-------- Data --------
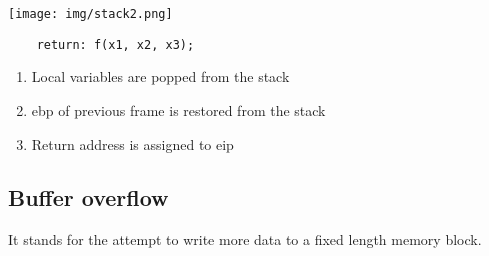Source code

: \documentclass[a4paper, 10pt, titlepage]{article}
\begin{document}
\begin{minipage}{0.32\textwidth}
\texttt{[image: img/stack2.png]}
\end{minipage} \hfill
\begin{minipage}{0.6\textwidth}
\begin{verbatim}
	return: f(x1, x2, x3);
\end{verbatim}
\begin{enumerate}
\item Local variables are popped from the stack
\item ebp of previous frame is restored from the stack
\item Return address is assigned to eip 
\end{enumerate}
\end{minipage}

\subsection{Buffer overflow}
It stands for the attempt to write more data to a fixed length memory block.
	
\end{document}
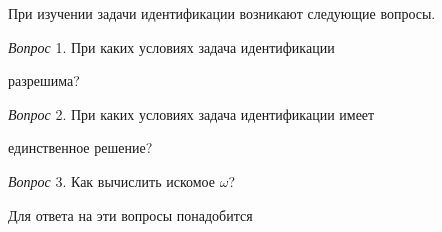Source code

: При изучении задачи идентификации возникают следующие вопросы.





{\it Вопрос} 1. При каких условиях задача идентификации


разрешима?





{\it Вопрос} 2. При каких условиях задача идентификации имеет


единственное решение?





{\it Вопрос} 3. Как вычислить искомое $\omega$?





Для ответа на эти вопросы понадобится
--------
◆ Brief
In the records above, locate the line with "assigned to eip"; output it and each line after it through the last one, exactly, omitting pictures.

◆ Solved exercise
\item Return address is assigned to eip 
\end{enumerate}
\end{minipage}

\subsection{Buffer overflow}
It stands for the attempt to write more data to a fixed length memory block.
	
\end{document}
Source code

: При изучении задачи идентификации возникают следующие вопросы.





{\it Вопрос} 1. При каких условиях задача идентификации


разрешима?





{\it Вопрос} 2. При каких условиях задача идентификации имеет


единственное решение?





{\it Вопрос} 3. Как вычислить искомое $\omega$?





Для ответа на эти вопросы понадобится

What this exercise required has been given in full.